When I finished my final UNFCCC negotiating session in June 2012 ahead of my first year of law school, I had a feeling I would find my way back to the international climate policy process some day. I had no idea, though, that it would be only seventeen months before I would once again pull my yellow UNFCCC observer badge over my head and go to work.
I am currently a second year J.D. and Master of Environmental Law and Policy candidate at Vermont Law School. Before coming back to school, I spent six years with the Woods Hole Research Center, an environmental non-profit based in Falmouth, Massachusetts. Although I wore several hats at the Center, one of my favorites was policy analyst working on issues relating to land use, sustainable development, and climate change. It was in this role that I began attending UNFCCC negotiations in 2008, and continued to participate in anywhere from four to seven or eight meetings a year until leaving for VLS.

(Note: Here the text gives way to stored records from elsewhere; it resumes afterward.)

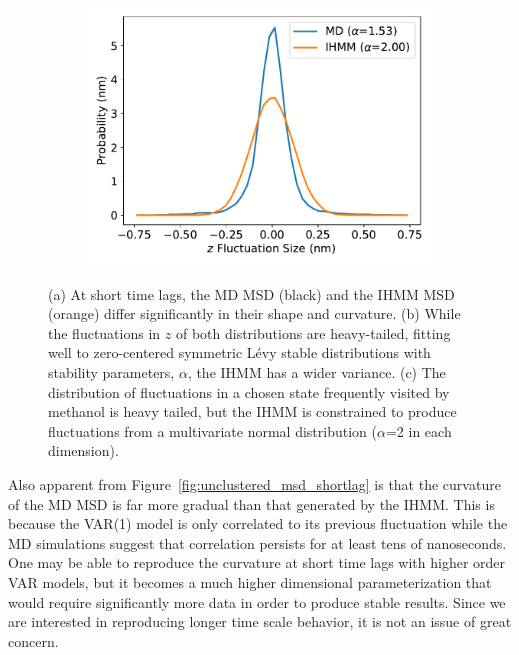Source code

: \documentclass{article}
\begin{document}
\begin{figure}
\begin{subfigure}{0.32\textwidth}
  \includegraphics[width=\textwidth]{state_emission_widths.pdf}
  \caption{}\label{fig:state_emission_widths}
  \end{subfigure}
  \caption{(a) At short time lags, the MD MSD (black) and the IHMM MSD (orange)
  differ significantly in their shape and curvature. (b) While the 
  fluctuations in $z$ of both distributions are heavy-tailed, fitting well to zero-centered
  symmetric L\'evy stable distributions with stability parameters, $\alpha$, the IHMM has
  a wider variance. (c) The distribution of fluctuations in a chosen state frequently
  visited by methanol is heavy tailed, but the IHMM is constrained to produce fluctuations
  from a multivariate normal distribution ($\alpha$=2 in each dimension).
  }\label{fig:short_timelags}
  \end{figure}
  
  Also apparent from Figure~\ref{fig:unclustered_msd_shortlag} is that the 
  curvature of the MD MSD is far more gradual than that generated by the IHMM.
  This is because the VAR(1) model is only correlated to its previous fluctuation
  while the MD simulations suggest that correlation persists for at least tens
  of nanoseconds.
  One may be able to reproduce the curvature at short time lags with higher order
  VAR models, but it becomes a much higher dimensional parameterization that would
  require significantly more data in order to produce stable results. Since we 
  are interested in reproducing longer time scale behavior, it is not an issue of
  great concern.
  
\end{document}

My job at UNFCCC negotiating sessions was to follow discussions related to developed countries’ land use, land-use change and forestry (LULUCF), reducing emissions from deforestation and forest degradation in developing countries (REDD+), and agriculture. The Center is home to some of the world’s leading experts on land use and the global carbon and nitrogen cycles, and my specific task was to promote climate change policies and mechanisms that are based on the best possible scientific understanding of the way our world works. It wasn’t always an easy job, and I’m sorry to say that too often political and economic considerations diminish the environmental integrity of even the most nobly intentioned efforts to combat climate change. However, giving up and doing nothing is not an option, so we solider on. I came to VLS in part to gain the knowledge and skills necessary to make me a more effective advocate for scientific and environmental integrity in efforts to address climate change, and I am excited to return to the UNFCCC process and to see if the last year and a half of law school has been worth it (spoiler alert—I can already tell you it has).
In Warsaw, I will continue to focus on LULUCF, REDD+, and agriculture, and will probably throw the clean
development mechanism (CDM) into the mix for good measure. I intend to closely monitor the technical discussions on reference levels for REDD+, a topic on which I spent considerable time in my prior life and have continued to follow from afar. On the ground, I will collaborate with colleagues from the Union of
Concerned Scientists (UCS), Environmental Defense Fund (EDF), Conservation International (CI), The Nature Conservancy (TNC), the Wildlife Conservation Society (WCS), the Amazon Environmental Research Institute (IPAM), the Royal Society for the Protection of Birds (RSPB), the Climate Action Network-International (CAN-I), and many others. I am excited to renew old relationships and create new ones in my new role as a member of the VLS delegation to COP 19!